Instructions for the task ->
Each line of the data that includes the string "find" is to be copied out.

Saved entries ->
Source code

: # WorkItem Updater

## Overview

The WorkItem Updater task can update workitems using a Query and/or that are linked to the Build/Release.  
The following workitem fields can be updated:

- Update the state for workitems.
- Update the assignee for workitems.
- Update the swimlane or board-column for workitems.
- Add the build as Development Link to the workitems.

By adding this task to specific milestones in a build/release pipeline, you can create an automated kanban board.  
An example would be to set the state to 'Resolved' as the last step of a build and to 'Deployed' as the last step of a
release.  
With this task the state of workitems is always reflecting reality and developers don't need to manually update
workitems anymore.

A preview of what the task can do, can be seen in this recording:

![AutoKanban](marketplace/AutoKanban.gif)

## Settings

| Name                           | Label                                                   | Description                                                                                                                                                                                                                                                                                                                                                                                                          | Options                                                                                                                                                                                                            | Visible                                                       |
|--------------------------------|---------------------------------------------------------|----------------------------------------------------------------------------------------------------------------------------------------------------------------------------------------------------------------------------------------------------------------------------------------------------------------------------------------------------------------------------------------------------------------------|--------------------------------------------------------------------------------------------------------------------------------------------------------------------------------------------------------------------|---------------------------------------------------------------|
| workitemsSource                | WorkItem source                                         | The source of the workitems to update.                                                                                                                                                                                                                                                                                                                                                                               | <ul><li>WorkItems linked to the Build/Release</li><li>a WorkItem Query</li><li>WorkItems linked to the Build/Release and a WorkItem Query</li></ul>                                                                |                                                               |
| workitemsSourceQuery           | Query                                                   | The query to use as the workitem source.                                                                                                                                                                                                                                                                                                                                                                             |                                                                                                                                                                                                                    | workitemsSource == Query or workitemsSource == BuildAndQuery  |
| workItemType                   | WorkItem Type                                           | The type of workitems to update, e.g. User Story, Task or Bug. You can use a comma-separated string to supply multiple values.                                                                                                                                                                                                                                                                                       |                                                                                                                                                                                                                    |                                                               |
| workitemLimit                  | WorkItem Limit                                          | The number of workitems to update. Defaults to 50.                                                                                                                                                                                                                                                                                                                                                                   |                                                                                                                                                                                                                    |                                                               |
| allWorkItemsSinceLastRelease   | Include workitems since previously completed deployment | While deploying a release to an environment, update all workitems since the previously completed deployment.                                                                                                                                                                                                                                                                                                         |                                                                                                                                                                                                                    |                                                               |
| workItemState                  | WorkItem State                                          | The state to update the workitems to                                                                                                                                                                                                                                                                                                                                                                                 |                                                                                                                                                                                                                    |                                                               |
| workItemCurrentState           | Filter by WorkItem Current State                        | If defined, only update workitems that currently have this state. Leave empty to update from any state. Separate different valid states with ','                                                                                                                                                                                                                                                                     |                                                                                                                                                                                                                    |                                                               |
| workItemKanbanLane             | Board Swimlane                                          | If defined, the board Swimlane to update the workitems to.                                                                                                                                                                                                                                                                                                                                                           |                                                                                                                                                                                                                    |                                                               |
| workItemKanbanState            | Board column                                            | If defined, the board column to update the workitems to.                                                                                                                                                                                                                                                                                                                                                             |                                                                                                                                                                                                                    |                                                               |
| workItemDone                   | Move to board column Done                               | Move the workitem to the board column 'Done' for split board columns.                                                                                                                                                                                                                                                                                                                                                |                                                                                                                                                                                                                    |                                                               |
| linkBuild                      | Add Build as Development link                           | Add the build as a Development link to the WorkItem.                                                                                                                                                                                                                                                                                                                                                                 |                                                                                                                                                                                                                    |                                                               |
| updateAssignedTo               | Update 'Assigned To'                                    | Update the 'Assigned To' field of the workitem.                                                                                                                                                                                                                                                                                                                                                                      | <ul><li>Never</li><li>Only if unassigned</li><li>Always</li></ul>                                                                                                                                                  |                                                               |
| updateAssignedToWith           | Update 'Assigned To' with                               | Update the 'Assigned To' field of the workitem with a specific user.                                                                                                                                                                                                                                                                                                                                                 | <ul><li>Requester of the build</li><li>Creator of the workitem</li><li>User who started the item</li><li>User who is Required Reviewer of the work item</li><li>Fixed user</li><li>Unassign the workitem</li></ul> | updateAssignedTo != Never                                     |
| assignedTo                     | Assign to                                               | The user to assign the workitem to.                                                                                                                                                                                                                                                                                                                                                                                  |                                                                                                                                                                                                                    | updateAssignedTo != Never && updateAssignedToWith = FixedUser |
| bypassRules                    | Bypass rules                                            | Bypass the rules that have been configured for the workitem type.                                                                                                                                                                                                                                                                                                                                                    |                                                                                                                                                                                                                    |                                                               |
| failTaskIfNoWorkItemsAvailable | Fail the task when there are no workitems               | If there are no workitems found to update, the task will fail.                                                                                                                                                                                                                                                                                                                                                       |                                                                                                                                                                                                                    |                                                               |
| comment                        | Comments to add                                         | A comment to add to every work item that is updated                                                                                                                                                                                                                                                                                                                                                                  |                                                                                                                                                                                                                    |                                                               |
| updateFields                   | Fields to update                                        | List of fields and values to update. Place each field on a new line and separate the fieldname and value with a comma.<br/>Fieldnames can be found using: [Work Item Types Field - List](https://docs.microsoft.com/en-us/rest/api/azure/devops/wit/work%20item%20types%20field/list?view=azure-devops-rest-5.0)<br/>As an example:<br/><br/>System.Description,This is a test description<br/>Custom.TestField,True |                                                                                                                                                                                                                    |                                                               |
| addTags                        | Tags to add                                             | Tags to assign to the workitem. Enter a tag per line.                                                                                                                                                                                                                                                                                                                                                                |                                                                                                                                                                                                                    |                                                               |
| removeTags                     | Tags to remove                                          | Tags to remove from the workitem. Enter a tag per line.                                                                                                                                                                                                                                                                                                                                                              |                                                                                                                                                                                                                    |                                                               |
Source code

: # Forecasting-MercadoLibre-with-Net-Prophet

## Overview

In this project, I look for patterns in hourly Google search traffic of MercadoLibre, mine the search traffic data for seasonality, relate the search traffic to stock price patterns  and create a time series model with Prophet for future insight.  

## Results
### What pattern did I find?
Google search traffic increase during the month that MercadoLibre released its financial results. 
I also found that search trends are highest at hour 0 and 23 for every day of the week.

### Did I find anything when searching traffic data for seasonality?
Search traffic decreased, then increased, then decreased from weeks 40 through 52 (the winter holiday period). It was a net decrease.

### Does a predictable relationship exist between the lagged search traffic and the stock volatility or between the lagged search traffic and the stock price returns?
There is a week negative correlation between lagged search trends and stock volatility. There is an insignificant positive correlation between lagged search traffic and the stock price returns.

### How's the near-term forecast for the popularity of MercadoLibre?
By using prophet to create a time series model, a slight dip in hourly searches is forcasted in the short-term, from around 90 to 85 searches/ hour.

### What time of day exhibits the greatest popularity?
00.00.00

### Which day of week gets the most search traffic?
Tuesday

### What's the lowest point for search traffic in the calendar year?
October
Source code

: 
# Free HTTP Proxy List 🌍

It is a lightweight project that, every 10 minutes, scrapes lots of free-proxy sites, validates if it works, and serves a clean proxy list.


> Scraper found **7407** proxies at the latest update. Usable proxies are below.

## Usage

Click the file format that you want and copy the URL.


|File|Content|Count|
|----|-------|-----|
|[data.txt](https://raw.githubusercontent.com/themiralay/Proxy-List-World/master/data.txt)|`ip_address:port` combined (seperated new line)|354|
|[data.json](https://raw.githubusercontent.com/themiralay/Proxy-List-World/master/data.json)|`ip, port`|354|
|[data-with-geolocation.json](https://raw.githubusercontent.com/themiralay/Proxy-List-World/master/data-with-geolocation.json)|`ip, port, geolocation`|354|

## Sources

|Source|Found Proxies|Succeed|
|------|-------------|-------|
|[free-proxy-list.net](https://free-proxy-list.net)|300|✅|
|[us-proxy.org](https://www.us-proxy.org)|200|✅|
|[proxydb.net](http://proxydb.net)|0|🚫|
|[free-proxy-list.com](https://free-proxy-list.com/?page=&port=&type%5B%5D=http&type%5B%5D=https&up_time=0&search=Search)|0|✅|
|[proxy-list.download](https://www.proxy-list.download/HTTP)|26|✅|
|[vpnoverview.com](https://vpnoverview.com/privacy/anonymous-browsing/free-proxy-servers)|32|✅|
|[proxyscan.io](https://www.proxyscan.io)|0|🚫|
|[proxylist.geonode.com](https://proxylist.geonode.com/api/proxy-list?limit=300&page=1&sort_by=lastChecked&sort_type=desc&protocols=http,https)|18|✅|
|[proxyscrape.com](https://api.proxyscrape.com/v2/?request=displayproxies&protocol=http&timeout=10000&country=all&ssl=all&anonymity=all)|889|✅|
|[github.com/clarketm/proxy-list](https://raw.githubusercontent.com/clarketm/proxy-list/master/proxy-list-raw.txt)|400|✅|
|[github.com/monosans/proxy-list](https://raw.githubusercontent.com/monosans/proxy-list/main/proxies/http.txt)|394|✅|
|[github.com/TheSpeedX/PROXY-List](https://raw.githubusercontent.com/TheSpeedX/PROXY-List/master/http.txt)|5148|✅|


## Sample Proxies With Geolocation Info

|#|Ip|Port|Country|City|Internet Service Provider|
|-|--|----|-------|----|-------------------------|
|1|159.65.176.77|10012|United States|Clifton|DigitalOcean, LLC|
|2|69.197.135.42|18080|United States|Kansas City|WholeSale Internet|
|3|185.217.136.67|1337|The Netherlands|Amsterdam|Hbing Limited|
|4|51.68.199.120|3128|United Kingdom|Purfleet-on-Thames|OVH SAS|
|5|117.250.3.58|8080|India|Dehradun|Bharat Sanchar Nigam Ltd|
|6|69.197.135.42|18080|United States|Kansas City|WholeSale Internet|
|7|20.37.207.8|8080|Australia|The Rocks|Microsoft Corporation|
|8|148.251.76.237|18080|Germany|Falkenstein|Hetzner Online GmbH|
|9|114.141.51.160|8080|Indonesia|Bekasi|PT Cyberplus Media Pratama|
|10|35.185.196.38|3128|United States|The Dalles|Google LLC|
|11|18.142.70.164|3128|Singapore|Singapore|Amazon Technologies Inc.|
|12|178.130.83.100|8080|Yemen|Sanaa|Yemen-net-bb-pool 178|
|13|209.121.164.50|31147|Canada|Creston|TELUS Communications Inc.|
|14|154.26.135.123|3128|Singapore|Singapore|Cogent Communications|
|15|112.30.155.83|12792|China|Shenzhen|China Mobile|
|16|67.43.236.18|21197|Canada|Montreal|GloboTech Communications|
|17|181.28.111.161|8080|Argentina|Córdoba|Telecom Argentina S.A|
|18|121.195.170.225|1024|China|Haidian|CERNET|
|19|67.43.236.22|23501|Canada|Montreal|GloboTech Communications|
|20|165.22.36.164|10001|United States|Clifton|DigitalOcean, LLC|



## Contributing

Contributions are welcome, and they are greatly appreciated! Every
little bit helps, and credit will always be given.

Written solution ->
### What pattern did I find?
### Did I find anything when searching traffic data for seasonality?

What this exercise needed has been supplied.